The below aggregate table shows the mean value for all of the features: ‘RES.SALES’, ‘RES.PRICE’, ‘POPDEN_URBAN’, ‘RES.CUST.PCT’, ‘AREAPCT_URBAN’ for each U.S. state. It appears that for most features, there is little drastic variation for most U.S. states, which suggests that perhaps each state where the outage occurs might not provide the most salient information.

The below graph demonstrates the urban area distribution for each state:

Prediction Problem

We would like to know how long the duration of the outage will last based on information about urban population and economic characteristics. As such, the goal of the model is to predict outage duration OUTAGE.DURATION using urban population density POPDEN_URBAN, percentage of urban land area of the total state area AREAPCT_URBAN, residential electricity consumption RES.SALES, monthly electricity price in the residential sector RES.PRICE, and percent of residential customers served RES.CUST.PCT.

The response variable is OUTAGE.DURATION, measured in minutes. This is one of the most pertinent variables that inform us about the severity and effect of an outage. This is a regression problem since we are trying to predict duration, a single, continuous, numerical variable.

The metric in which we choose to evaluate our model is Mean Squared Error since it is the most appropriate to capture the average distance between the prediction and the actual data for a linear regression model. The higher the difference between the predicted and the actual, the more penalty is placed—this is something we would like to emphasize. Using mean absolute error would not emphasize this difference. We would also pay attention to the R² score of the model which informs us how well our features are able to capture the actual outage duration.

At the time of the prediction, we would know all of the population and economic information regarding the region as they would remain the same before and after the outage. Hence using the features to predict outage duration is feasible in the real world. Data such as number of customers affected and demand loss, which can be collected after the outage has occurred, will not be included.

Baseline Model

Our initial, baseline model is a multilinear regression model trained on five features:

POPDEN_URBAN: quantitative data - urban population density
AREAPCT_URBAN: quantitative data - percentage of urban land area of the total state area
RES.SALES: quantitative data - residential electricity consumption
RES.PRICE: quantitative data - monthly electricity price in the residential sector
RES.CUST.PCT: quantitative data - percent of residential customers served

We then calculated the MSE for both predictions based on training data and testing data. The size of the MSE depends on the actual values from the data, hence MSE by itself does not offer much insight into the exact accuracy of our prediction. To better assess the model’s performance, we compared the MSEs of our predictions to the variances of the actual outage durations in the training and testing sets. The variances of the training and testing data can be considered as the MSE of the constant function that always predicts the mean outage duration. Therefore, if our linear regression model were to yield meaningful predictions, the MSE of the predictions based on the training and testing data should be significantly lower than the variances of the actual outage durations from the training and testing data.

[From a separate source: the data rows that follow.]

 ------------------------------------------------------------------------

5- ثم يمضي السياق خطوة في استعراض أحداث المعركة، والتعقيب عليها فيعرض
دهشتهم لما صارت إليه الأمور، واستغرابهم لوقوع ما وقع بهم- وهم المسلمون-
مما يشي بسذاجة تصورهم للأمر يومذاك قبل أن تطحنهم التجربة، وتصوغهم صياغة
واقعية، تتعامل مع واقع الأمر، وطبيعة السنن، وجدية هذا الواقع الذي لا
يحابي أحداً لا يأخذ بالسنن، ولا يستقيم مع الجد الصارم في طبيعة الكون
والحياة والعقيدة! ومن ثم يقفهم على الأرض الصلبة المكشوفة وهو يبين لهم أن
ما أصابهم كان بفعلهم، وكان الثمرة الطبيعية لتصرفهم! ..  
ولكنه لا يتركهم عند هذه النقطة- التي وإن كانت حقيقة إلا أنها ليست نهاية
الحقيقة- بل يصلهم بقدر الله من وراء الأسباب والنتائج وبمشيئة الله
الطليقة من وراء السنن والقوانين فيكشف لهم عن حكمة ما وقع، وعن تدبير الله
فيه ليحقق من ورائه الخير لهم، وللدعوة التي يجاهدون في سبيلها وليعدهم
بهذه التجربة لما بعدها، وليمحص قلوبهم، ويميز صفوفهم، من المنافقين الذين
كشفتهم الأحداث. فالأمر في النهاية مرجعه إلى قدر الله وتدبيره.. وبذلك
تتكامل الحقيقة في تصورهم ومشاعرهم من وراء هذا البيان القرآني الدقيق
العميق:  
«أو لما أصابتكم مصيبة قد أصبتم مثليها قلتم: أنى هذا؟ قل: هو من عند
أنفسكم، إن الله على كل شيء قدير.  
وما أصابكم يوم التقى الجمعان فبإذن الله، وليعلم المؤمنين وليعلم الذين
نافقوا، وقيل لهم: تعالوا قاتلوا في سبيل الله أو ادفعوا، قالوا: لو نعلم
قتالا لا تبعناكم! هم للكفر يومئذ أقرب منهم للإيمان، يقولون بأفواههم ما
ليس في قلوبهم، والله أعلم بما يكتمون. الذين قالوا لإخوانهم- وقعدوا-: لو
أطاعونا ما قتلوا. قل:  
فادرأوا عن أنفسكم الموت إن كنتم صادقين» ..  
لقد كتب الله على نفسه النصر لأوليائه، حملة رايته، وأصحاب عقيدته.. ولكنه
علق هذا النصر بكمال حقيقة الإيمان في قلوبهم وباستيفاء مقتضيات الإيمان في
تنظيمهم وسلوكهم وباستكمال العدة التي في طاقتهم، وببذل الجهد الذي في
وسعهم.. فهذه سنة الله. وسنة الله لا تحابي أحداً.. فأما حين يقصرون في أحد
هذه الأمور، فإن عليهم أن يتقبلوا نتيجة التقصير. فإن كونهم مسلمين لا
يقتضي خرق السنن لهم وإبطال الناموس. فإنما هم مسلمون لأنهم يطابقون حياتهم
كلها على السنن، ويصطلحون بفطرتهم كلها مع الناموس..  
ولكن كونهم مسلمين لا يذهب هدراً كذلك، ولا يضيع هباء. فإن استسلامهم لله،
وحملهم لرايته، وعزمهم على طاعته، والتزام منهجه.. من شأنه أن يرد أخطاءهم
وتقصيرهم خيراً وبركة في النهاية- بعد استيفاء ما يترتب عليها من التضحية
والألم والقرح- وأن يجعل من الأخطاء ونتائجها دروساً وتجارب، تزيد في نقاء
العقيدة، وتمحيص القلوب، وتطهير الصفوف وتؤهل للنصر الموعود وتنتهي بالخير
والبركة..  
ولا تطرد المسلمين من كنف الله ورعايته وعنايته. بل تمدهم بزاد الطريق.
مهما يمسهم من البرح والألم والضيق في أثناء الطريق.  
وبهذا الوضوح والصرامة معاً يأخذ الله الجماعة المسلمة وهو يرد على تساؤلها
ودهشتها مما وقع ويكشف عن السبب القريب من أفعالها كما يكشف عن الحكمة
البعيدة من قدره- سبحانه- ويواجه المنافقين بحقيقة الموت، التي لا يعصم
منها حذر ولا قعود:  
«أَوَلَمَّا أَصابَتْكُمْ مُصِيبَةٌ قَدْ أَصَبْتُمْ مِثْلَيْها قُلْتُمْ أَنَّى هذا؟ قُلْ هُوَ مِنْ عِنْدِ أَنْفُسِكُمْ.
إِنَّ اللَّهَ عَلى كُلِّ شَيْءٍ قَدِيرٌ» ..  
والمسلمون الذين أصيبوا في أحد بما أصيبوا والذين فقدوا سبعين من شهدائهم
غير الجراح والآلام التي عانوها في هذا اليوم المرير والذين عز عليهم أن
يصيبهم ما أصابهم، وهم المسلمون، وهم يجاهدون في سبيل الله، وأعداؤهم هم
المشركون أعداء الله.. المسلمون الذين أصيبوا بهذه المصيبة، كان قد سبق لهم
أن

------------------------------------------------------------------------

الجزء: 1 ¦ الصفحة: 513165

We also examined the R² value for the model to observe how strongly our selected features correlate with the actual values. Since all of our five features are quantitative, we didn’t need to include any encodings which would have been necessary for categorical features.

The MSE obtained from comparing the prediction from training data and the actual power outage durations from training data is about 35282348.03, the variance of the outage durations from the training data set is 35433163.42. There is no noticeable difference between the variance and the MSE. The baseline regression model doesn’t seem to produce any meaningful predictions since it appears that it doesn’t do any better than the constant function that predicts the mean.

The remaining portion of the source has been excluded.